1) A subplot is not filler.
2) A subplot is used to compliment the main plot, whether it's to add additional obstacles and conflict, add in extra dimensions to your world building, showcase your characters in a more three-dimensional way, or help bring release of tension so the reader can take a breather.
Let's take a look at this closer.
Filler in a book is bad. Your subplot shouldn't be there just to add some extra word count, or because you can't think of anything else to get to your desired book length. So if that is your plan, then back up buddy.
Subplots have so many wonderful purposes. For example, say you have a balls-to-the-walls thriller or action and your character is kicking ass left, right and center. Awesome. But if we don't see another side of him/her then they're gonna be pretty one dimensional. So this is where you can throw a subplot into the mix. Maybe s/he falls in love and it shows his/her softer side (and complicates the main plot as now he has something else to lose).
Okay Fiona, but I don't write action. I'm a romance gal/guy. Same deal. Maybe an ex-boyfriend turns up in the middle of a date, maybe a character loses someone important in their life, loses their job, decides to find a new religion, has a best friend who pressures them to come on a cruise around the world. Whatever it is, use it to showcase their other pressures and personality traits.

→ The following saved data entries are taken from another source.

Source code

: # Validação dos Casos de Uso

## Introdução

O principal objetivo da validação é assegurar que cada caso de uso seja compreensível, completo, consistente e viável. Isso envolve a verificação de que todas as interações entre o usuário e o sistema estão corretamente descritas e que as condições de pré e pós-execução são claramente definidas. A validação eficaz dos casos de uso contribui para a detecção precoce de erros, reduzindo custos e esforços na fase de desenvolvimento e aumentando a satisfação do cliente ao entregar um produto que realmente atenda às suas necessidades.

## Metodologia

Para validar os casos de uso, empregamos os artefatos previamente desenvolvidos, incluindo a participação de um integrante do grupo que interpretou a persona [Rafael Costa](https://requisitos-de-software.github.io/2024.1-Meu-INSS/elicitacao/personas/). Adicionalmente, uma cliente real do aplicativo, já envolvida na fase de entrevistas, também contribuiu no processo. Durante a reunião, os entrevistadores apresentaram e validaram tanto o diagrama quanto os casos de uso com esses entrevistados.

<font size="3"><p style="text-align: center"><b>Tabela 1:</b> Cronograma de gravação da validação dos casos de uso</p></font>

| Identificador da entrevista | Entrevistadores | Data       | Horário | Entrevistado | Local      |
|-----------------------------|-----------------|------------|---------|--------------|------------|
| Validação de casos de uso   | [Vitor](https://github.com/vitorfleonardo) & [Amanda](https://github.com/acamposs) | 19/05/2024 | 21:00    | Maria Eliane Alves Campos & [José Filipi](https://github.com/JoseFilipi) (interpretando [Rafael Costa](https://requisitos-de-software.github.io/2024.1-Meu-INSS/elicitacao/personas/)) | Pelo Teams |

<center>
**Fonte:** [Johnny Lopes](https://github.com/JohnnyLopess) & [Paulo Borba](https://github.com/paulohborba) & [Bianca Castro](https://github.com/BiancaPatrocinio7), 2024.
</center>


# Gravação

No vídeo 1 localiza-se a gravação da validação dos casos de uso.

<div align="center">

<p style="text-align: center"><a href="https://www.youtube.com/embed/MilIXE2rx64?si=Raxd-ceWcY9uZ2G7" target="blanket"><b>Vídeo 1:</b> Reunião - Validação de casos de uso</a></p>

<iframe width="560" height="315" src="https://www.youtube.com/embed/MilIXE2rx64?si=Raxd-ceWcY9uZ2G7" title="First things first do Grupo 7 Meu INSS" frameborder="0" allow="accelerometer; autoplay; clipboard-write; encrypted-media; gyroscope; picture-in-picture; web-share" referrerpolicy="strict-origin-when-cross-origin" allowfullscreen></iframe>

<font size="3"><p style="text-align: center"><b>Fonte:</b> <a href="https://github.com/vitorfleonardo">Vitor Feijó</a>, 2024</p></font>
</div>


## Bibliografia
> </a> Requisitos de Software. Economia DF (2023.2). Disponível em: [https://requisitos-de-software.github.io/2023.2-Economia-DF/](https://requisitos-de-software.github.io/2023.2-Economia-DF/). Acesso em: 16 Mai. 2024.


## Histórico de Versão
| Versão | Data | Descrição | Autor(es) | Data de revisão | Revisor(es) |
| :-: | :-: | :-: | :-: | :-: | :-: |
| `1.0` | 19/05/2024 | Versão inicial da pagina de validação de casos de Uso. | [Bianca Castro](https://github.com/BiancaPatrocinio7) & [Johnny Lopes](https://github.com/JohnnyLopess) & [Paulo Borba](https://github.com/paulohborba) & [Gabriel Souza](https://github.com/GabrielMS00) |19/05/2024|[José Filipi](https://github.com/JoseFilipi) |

Okay, so pretty sure you're with me so far. Are you with me?
Word building - this is not just for fantasy writers. Every book needs a world. They need a physical place in which to exist (duh). So what can your subplot do to help? It can weave in other elements - maybe there's a political uprising that affects your character's ability to navigate in society, maybe a tsunami hits in your romance book washing away (boom boom) the lovers so they need to fight to find each other, maybe you have glorious mountains that your main character explores as a hiding place, maybe, maybe maybe. Go find that big bad world of yours and make it real and vivid so your reader can have a poke around too.

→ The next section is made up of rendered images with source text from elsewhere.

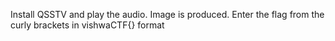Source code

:  Install QSSTV and play the audio. Image is produced.
Enter the flag from the curly brackets in vishwaCTF{} format
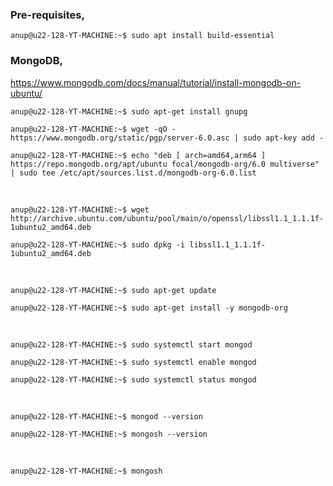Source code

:### Pre-requisites,
 
`anup@u22-128-YT-MACHINE:~$ sudo apt install build-essential`

### MongoDB,

https://www.mongodb.com/docs/manual/tutorial/install-mongodb-on-ubuntu/

`anup@u22-128-YT-MACHINE:~$ sudo apt-get install gnupg`

`anup@u22-128-YT-MACHINE:~$ wget -qO - https://www.mongodb.org/static/pgp/server-6.0.asc | sudo apt-key add -`

`anup@u22-128-YT-MACHINE:~$ echo "deb [ arch=amd64,arm64 ] https://repo.mongodb.org/apt/ubuntu focal/mongodb-org/6.0 multiverse" | sudo tee /etc/apt/sources.list.d/mongodb-org-6.0.list`

<br>

`anup@u22-128-YT-MACHINE:~$ wget http://archive.ubuntu.com/ubuntu/pool/main/o/openssl/libssl1.1_1.1.1f-1ubuntu2_amd64.deb`

`anup@u22-128-YT-MACHINE:~$ sudo dpkg -i libssl1.1_1.1.1f-1ubuntu2_amd64.deb`

<br>

`anup@u22-128-YT-MACHINE:~$ sudo apt-get update`

`anup@u22-128-YT-MACHINE:~$ sudo apt-get install -y mongodb-org`

<br>

`anup@u22-128-YT-MACHINE:~$ sudo systemctl start mongod`

`anup@u22-128-YT-MACHINE:~$ sudo systemctl enable mongod`

`anup@u22-128-YT-MACHINE:~$ sudo systemctl status mongod`

<br>

`anup@u22-128-YT-MACHINE:~$ mongod --version`

`anup@u22-128-YT-MACHINE:~$ mongosh --version`

<br>

`anup@u22-128-YT-MACHINE:~$ mongosh`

Let readers breathe. High paced actions is awesome, but if that is all they get it will become blah and all the same intensity level. Throw in a change of pace using a subplot and BOOM you have a place to let the reader recover and then a sneaky way to make them gasp when you turn it all up in the head. The romance writer? Well, your characters are all angsty and stuff and loving and stuff, and then booyah - there's a mystery in the village and they're a suspect, or they're promoted and asked to leave the country, or war breaks out. The point is it's not a main plot, it's just something to add a fresh taster of something new.
What I'm getting at here is that it doesn't matter what your genre is, what matters is that you give your reader fully formed characters, diverse situations, additional obstacles and room to breathe in between your major plot points. And this is where subplots are your friend.
Now go find that subplot and hug it tight and call him squishy!